EXERCISE DATA.
________________________

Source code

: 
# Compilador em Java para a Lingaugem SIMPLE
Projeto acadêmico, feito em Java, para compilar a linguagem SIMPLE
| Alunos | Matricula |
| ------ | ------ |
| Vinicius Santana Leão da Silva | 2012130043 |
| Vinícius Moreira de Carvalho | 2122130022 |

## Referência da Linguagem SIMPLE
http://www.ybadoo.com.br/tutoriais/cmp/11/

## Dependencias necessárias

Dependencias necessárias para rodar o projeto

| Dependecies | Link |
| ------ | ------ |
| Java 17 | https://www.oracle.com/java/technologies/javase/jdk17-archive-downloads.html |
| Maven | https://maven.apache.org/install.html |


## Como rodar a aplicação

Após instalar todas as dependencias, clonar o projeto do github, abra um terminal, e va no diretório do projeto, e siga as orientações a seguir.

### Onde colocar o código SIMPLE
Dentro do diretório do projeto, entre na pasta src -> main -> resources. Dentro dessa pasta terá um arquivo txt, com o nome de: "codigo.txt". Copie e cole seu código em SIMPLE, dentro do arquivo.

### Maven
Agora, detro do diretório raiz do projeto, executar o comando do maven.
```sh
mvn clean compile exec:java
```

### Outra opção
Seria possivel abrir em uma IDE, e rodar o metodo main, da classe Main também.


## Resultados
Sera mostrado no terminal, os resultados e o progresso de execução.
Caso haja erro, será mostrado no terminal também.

________________________

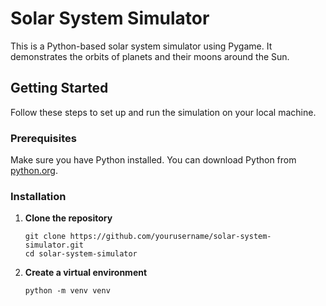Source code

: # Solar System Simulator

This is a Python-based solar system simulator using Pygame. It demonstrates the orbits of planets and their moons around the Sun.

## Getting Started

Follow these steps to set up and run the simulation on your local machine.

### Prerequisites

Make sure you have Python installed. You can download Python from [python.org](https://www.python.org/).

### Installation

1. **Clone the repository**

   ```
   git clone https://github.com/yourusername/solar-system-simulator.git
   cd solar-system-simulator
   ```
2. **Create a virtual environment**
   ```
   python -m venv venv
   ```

________________________

INSTRUCTIONS FOR THE TASK.
From the records above, quote only the lines running from the line with "## Como rodar a aplicação" to the line with "Caso haja erro, será", both lines included.

THE ANSWER.
## Como rodar a aplicação

Após instalar todas as dependencias, clonar o projeto do github, abra um terminal, e va no diretório do projeto, e siga as orientações a seguir.

### Onde colocar o código SIMPLE
Dentro do diretório do projeto, entre na pasta src -> main -> resources. Dentro dessa pasta terá um arquivo txt, com o nome de: "codigo.txt". Copie e cole seu código em SIMPLE, dentro do arquivo.

### Maven
Agora, detro do diretório raiz do projeto, executar o comando do maven.
```sh
mvn clean compile exec:java
```

### Outra opção
Seria possivel abrir em uma IDE, e rodar o metodo main, da classe Main também.


## Resultados
Sera mostrado no terminal, os resultados e o progresso de execução.
Caso haja erro, será mostrado no terminal também.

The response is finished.